The Sudden Realization
Realization hit me suddenly, but no less gently. In my haste to move onto my next task I must have accidentally copied over the bottom half of my document as I pounded out a flurry of cut, copy, and paste keyboard commands. Saving and closing the file sealed my fate. As I had moved on to another project, the text in question was long gone from my Clipboard.

So What’s a Girl to Do?
In my case, race around my office begging my more technically savvy colleagues to assist. No such luck. I had chosen the ONE program on my computer that didn’t save a cache of previous versions that could be received. I ended up retyping the entire list from memory, duplicating effort and wasting my time. Two things I detest.

Next Time
How could I have prevented this from happening? In hindsight, almost any other option would have been better – and offered a potential to retrieve the data. But what’s the best practice in this situation?
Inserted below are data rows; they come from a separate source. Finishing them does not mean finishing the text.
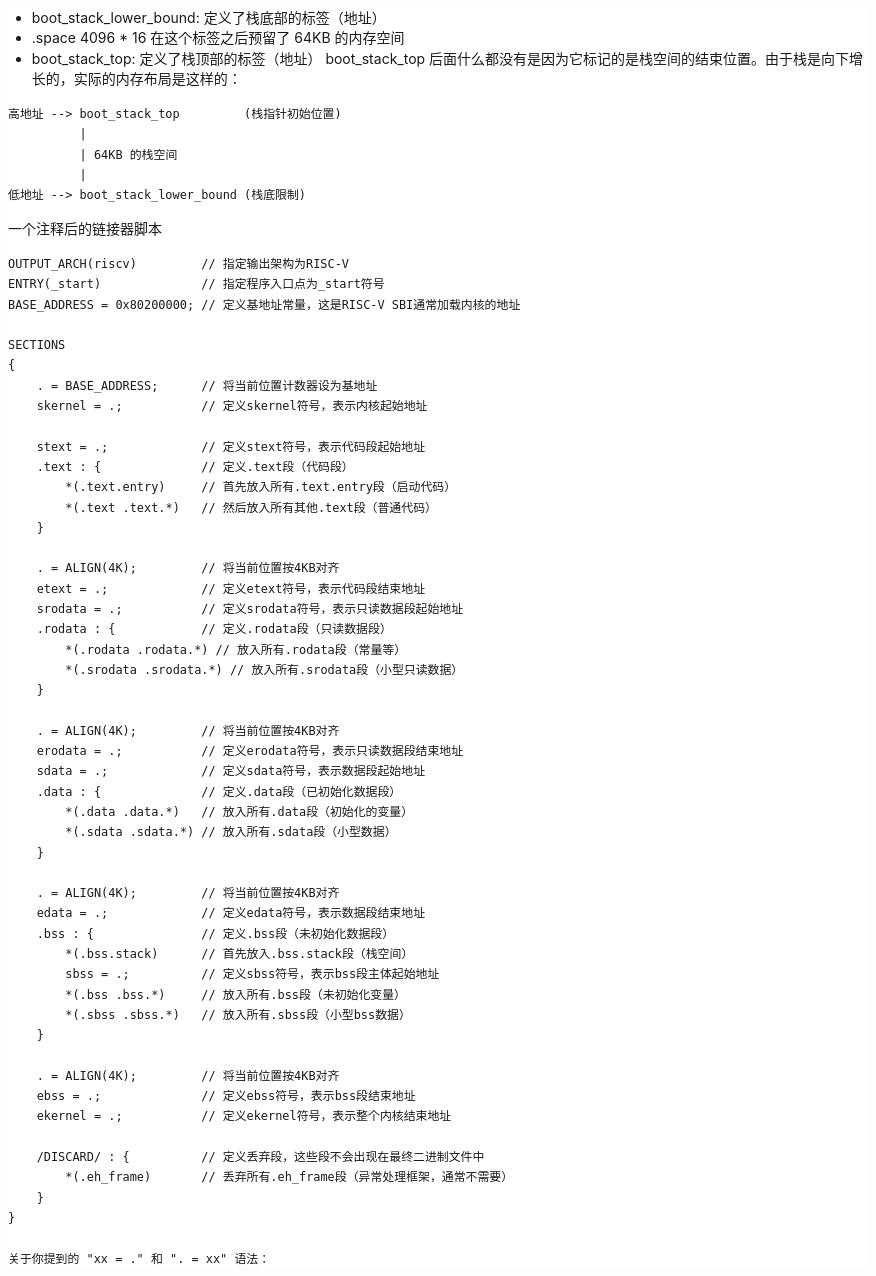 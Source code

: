 - boot_stack_lower_bound: 定义了栈底部的标签（地址）
- .space 4096 * 16 在这个标签之后预留了 64KB 的内存空间
- boot_stack_top: 定义了栈顶部的标签（地址）
boot_stack_top 后面什么都没有是因为它标记的是栈空间的结束位置。由于栈是向下增长的，实际的内存布局是这样的：
```
高地址 --> boot_stack_top         (栈指针初始位置)
          |
          | 64KB 的栈空间
          |
低地址 --> boot_stack_lower_bound (栈底限制)
```

一个注释后的链接器脚本

```
OUTPUT_ARCH(riscv)         // 指定输出架构为RISC-V
ENTRY(_start)              // 指定程序入口点为_start符号
BASE_ADDRESS = 0x80200000; // 定义基地址常量，这是RISC-V SBI通常加载内核的地址

SECTIONS
{
    . = BASE_ADDRESS;      // 将当前位置计数器设为基地址
    skernel = .;           // 定义skernel符号，表示内核起始地址

    stext = .;             // 定义stext符号，表示代码段起始地址
    .text : {              // 定义.text段（代码段）
        *(.text.entry)     // 首先放入所有.text.entry段（启动代码）
        *(.text .text.*)   // 然后放入所有其他.text段（普通代码）
    }

    . = ALIGN(4K);         // 将当前位置按4KB对齐
    etext = .;             // 定义etext符号，表示代码段结束地址
    srodata = .;           // 定义srodata符号，表示只读数据段起始地址
    .rodata : {            // 定义.rodata段（只读数据段）
        *(.rodata .rodata.*) // 放入所有.rodata段（常量等）
        *(.srodata .srodata.*) // 放入所有.srodata段（小型只读数据）
    }

    . = ALIGN(4K);         // 将当前位置按4KB对齐
    erodata = .;           // 定义erodata符号，表示只读数据段结束地址
    sdata = .;             // 定义sdata符号，表示数据段起始地址
    .data : {              // 定义.data段（已初始化数据段）
        *(.data .data.*)   // 放入所有.data段（初始化的变量）
        *(.sdata .sdata.*) // 放入所有.sdata段（小型数据）
    }

    . = ALIGN(4K);         // 将当前位置按4KB对齐
    edata = .;             // 定义edata符号，表示数据段结束地址
    .bss : {               // 定义.bss段（未初始化数据段）
        *(.bss.stack)      // 首先放入.bss.stack段（栈空间）
        sbss = .;          // 定义sbss符号，表示bss段主体起始地址
        *(.bss .bss.*)     // 放入所有.bss段（未初始化变量）
        *(.sbss .sbss.*)   // 放入所有.sbss段（小型bss数据）
    }

    . = ALIGN(4K);         // 将当前位置按4KB对齐
    ebss = .;              // 定义ebss符号，表示bss段结束地址
    ekernel = .;           // 定义ekernel符号，表示整个内核结束地址

    /DISCARD/ : {          // 定义丢弃段，这些段不会出现在最终二进制文件中
        *(.eh_frame)       // 丢弃所有.eh_frame段（异常处理框架，通常不需要）
    }
}

关于你提到的 "xx = ." 和 ". = xx" 语法：
```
If you have SharePoint, open your SharePoint site, navigate to your document library and create a new document using the button in the Ribbon. The Save As file path will point to the document library you have open. You can always move the file later – but at least if you have a version history to assist you if you accidentally delete data.

But would this really have worked?
In my case, no. It is important to note that SharePoint does not save a new version of your document every time you make a change to the document or every time you save the document. SharePoint only saves a version to the history when the file is saved and closed. Since the only time I saved and closed was at the end AFTER I had accidentally deleted the bottom half of my document, I would be no better off.

The Best Practice
In actuality my best option would have been to open OneNote. Designed for taking notes, OneNote keeps a history of page versions which can be reviewed and restored if neede­­d. A new version is created any time a change is made to the page (source). For even faster note-taking, take a moment to pin the program to your task bar to save you time later.